### WHAT NEEDS TO BE DONE
The response should be the records below, repeated exactly, with each picture left out.

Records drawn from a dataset
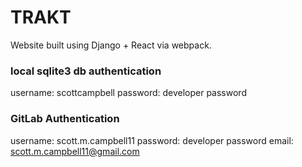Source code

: # TRAKT

Website built using Django + React via webpack.


### local sqlite3 db authentication

username: scottcampbell
password: developer password

### GitLab Authentication

username: scott.m.campbell11
password: developer password
email: scott.m.campbell11@gmail.com

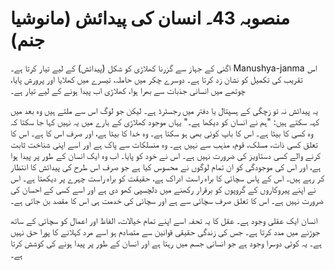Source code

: # منصوبہ 43۔ انسان کی پیدائش (مانوشیا جنم)

اگنی کے جہاز سے گزرنا کھلاڑی کو شکل (پیدائش) کے لیے تیار کرتا ہے۔ Manushya-janma اس تقریب کی تکمیل کو نشان زد کرتا ہے۔ دوسرے چکر میں حاملہ، تیسرے میں کھلایا اور پرورش پایا، چوتھے میں انسانی جذبات سے بھرا ہوا، کھلاڑی اب پیدا ہونے کے لیے تیار ہے۔

یہ پیدائش نہ تو زچگی کے ہسپتال یا دفتر میں رجسٹرڈ ہے۔ لیکن جو لوگ اس سے ملتے ہیں وہ بعد میں کہہ سکتے ہیں: "ہم نے انسان کو دیکھا ہے۔" یہاں موجود کھلاڑی کے بارے میں یہ نہیں کہا جا سکتا کہ وہ کسی کا بیٹا ہے۔ اس کا باپ کوئی بھی ہو سکتا ہے۔ وہ خدا کا بیٹا ہے، اور صرف اس کا ہے۔ اس کا تعلق کسی ذات، مسلک، قوم، مذہب سے نہیں ہے۔ وہ منسلکات سے پاک ہے اور اسے اپنی شناخت ثابت کرنے والے کسی دستاویز کی ضرورت نہیں ہے۔ اس نے خود کو پایا۔ اب وہ ایک انسان کے طور پر پیدا ہوا ہے، اور اس کی موجودگی کو ان تمام لوگوں نے محسوس کیا ہے جو صرف اس طرح کی پیدائش کا انتظار کر رہے ہیں۔ اس کے پاس سچائی کا براہ راست ادراک ہے، حقیقت کو براہ راست چہرے پر دیکھتا ہے۔ اس نے اپنے پیروکاروں کے گروپوں کو برقرار رکھنے میں دلچسپی کھو دی ہے اور اسے کسی کے احسان کی ضرورت نہیں ہے۔ اس کا تعلق صرف سچائی سے ہے اور سچائی کی خدمت ہی اس کا مقصد بن جاتی ہے۔

انسان ایک عقلی وجود ہے۔ عقل کا یہ تحفہ اسے اپنے تمام خیالات، الفاظ اور اعمال کو سچائی کے ساتھ جوڑنے میں مدد کرتا ہے۔ جس کی زندگی حقیقی قوانین سے متصادم ہو اسے مرد کہلانے کا پورا حق نہیں ہے۔ یہ کوئی دوسرا وجود ہے جو انسانی جسم میں رہتا ہے اور انسان کے طور پر پیدا ہونے کی کوشش کرتا ہے۔
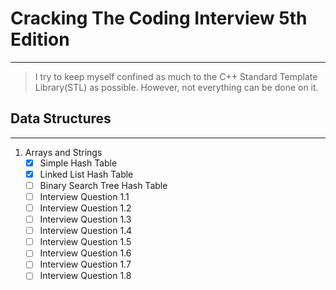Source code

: # Cracking The Coding Interview 5th Edition
-----
> I try to keep myself confined as much to the C++ Standard Template Library(STL) as possible. However, not everything can be done on it.

## Data Structures
-----
1. Arrays and Strings
    - [x] Simple Hash Table
    - [x] Linked List Hash Table
    - [ ] Binary Search Tree Hash Table
    - [ ] Interview Question 1.1
    - [ ] Interview Question 1.2
    - [ ] Interview Question 1.3
    - [ ] Interview Question 1.4
    - [ ] Interview Question 1.5
    - [ ] Interview Question 1.6
    - [ ] Interview Question 1.7
    - [ ] Interview Question 1.8
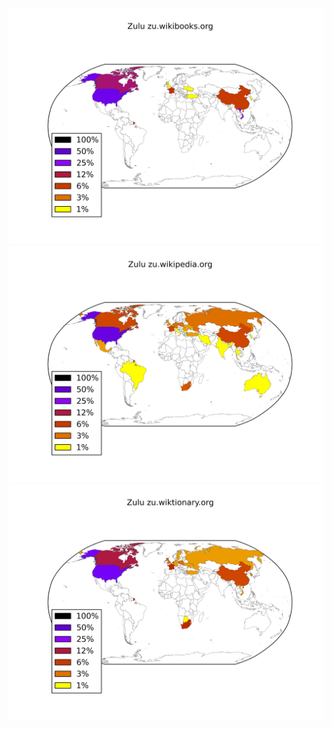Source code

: ![](/images/Zulu-zu.wikibooks.org.png)
![](/images/Zulu-zu.wikipedia.org.png)
![](/images/Zulu-zu.wiktionary.org.png)
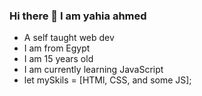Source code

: ### Hi there 👋 I am yahia ahmed

<!--
**yehia199/yehia199** is a ✨ _special_ ✨ repository because its `README.md` (this file) appears on your GitHub profile.

Here are some ideas to get you started:

- 🔭 I’m currently working on ...
- 🌱 I’m currently learning ...
- 👯 I’m looking to collaborate on ...
- 🤔 I’m looking for help with ...
- 💬 Ask me about ...
- 📫 How to reach me: ...
- 😄 Pronouns: ...
- ⚡ Fun fact: ...
-->
- A self taught web dev
- I am from Egypt
- I am 15 years old
- I am currently learning JavaScript
- let mySkils = [HTMl, CSS, and some JS];
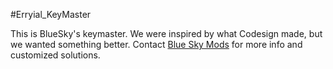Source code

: #Erryial_KeyMaster


This is BlueSky's keymaster. We were inspired by what Codesign made, but we wanted something better. Contact [Blue Sky Mods](https://github.com/Blue-Sky-Mods) for more info and customized solutions.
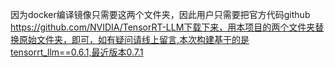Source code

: 因为docker编译镜像只需要这两个文件夹，因此用户只需要把官方代码github  https://github.com/NVIDIA/TensorRT-LLM下载下来，用本项目的两个文件夹替换原始文件夹，即可，如有疑问请线上留言,本次构建基于的是tensorrt_llm==0.6.1,最近版本0.7.1
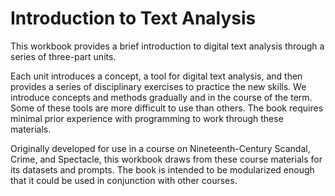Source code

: # Introduction to Text Analysis

This workbook provides a brief introduction to digital text analysis through a series of three-part units. 

Each unit introduces a concept, a tool for digital text analysis, and then provides a series of disciplinary exercises to practice the new skills. We introduce concepts and methods gradually and in the course of the term. Some of these tools are more difficult to use than others. The book requires minimal prior experience with programming to work through these materials. 

Originally developed for use in a course on Nineteenth-Century Scandal, Crime, and Spectacle, this workbook draws from these course materials for its datasets and prompts. The book is intended to be modularized enough that it could be used in conjunction with other courses.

### RESPONSE TO THE EXERCISE
Source code

: # TRAKT

Website built using Django + React via webpack.


### local sqlite3 db authentication

username: scottcampbell
password: developer password

### GitLab Authentication

username: scott.m.campbell11
password: developer password
email: scott.m.campbell11@gmail.com

Source code

: # منصوبہ 43۔ انسان کی پیدائش (مانوشیا جنم)

اگنی کے جہاز سے گزرنا کھلاڑی کو شکل (پیدائش) کے لیے تیار کرتا ہے۔ Manushya-janma اس تقریب کی تکمیل کو نشان زد کرتا ہے۔ دوسرے چکر میں حاملہ، تیسرے میں کھلایا اور پرورش پایا، چوتھے میں انسانی جذبات سے بھرا ہوا، کھلاڑی اب پیدا ہونے کے لیے تیار ہے۔

یہ پیدائش نہ تو زچگی کے ہسپتال یا دفتر میں رجسٹرڈ ہے۔ لیکن جو لوگ اس سے ملتے ہیں وہ بعد میں کہہ سکتے ہیں: "ہم نے انسان کو دیکھا ہے۔" یہاں موجود کھلاڑی کے بارے میں یہ نہیں کہا جا سکتا کہ وہ کسی کا بیٹا ہے۔ اس کا باپ کوئی بھی ہو سکتا ہے۔ وہ خدا کا بیٹا ہے، اور صرف اس کا ہے۔ اس کا تعلق کسی ذات، مسلک، قوم، مذہب سے نہیں ہے۔ وہ منسلکات سے پاک ہے اور اسے اپنی شناخت ثابت کرنے والے کسی دستاویز کی ضرورت نہیں ہے۔ اس نے خود کو پایا۔ اب وہ ایک انسان کے طور پر پیدا ہوا ہے، اور اس کی موجودگی کو ان تمام لوگوں نے محسوس کیا ہے جو صرف اس طرح کی پیدائش کا انتظار کر رہے ہیں۔ اس کے پاس سچائی کا براہ راست ادراک ہے، حقیقت کو براہ راست چہرے پر دیکھتا ہے۔ اس نے اپنے پیروکاروں کے گروپوں کو برقرار رکھنے میں دلچسپی کھو دی ہے اور اسے کسی کے احسان کی ضرورت نہیں ہے۔ اس کا تعلق صرف سچائی سے ہے اور سچائی کی خدمت ہی اس کا مقصد بن جاتی ہے۔

انسان ایک عقلی وجود ہے۔ عقل کا یہ تحفہ اسے اپنے تمام خیالات، الفاظ اور اعمال کو سچائی کے ساتھ جوڑنے میں مدد کرتا ہے۔ جس کی زندگی حقیقی قوانین سے متصادم ہو اسے مرد کہلانے کا پورا حق نہیں ہے۔ یہ کوئی دوسرا وجود ہے جو انسانی جسم میں رہتا ہے اور انسان کے طور پر پیدا ہونے کی کوشش کرتا ہے۔
Source code

: # Cracking The Coding Interview 5th Edition
-----
> I try to keep myself confined as much to the C++ Standard Template Library(STL) as possible. However, not everything can be done on it.

## Data Structures
-----
1. Arrays and Strings
    - [x] Simple Hash Table
    - [x] Linked List Hash Table
    - [ ] Binary Search Tree Hash Table
    - [ ] Interview Question 1.1
    - [ ] Interview Question 1.2
    - [ ] Interview Question 1.3
    - [ ] Interview Question 1.4
    - [ ] Interview Question 1.5
    - [ ] Interview Question 1.6
    - [ ] Interview Question 1.7
    - [ ] Interview Question 1.8
Source code

: ![](/images/Zulu-zu.wikibooks.org.png)
![](/images/Zulu-zu.wikipedia.org.png)
![](/images/Zulu-zu.wiktionary.org.png)
Source code

: ### Hi there 👋 I am yahia ahmed

<!--
**yehia199/yehia199** is a ✨ _special_ ✨ repository because its `README.md` (this file) appears on your GitHub profile.

Here are some ideas to get you started:

- 🔭 I’m currently working on ...
- 🌱 I’m currently learning ...
- 👯 I’m looking to collaborate on ...
- 🤔 I’m looking for help with ...
- 💬 Ask me about ...
- 📫 How to reach me: ...
- 😄 Pronouns: ...
- ⚡ Fun fact: ...
-->
- A self taught web dev
- I am from Egypt
- I am 15 years old
- I am currently learning JavaScript
- let mySkils = [HTMl, CSS, and some JS];
Source code

: #Erryial_KeyMaster


This is BlueSky's keymaster. We were inspired by what Codesign made, but we wanted something better. Contact [Blue Sky Mods](https://github.com/Blue-Sky-Mods) for more info and customized solutions.
Source code

: 因为docker编译镜像只需要这两个文件夹，因此用户只需要把官方代码github  https://github.com/NVIDIA/TensorRT-LLM下载下来，用本项目的两个文件夹替换原始文件夹，即可，如有疑问请线上留言,本次构建基于的是tensorrt_llm==0.6.1,最近版本0.7.1
Source code

: # Introduction to Text Analysis

This workbook provides a brief introduction to digital text analysis through a series of three-part units. 

Each unit introduces a concept, a tool for digital text analysis, and then provides a series of disciplinary exercises to practice the new skills. We introduce concepts and methods gradually and in the course of the term. Some of these tools are more difficult to use than others. The book requires minimal prior experience with programming to work through these materials. 

Originally developed for use in a course on Nineteenth-Century Scandal, Crime, and Spectacle, this workbook draws from these course materials for its datasets and prompts. The book is intended to be modularized enough that it could be used in conjunction with other courses.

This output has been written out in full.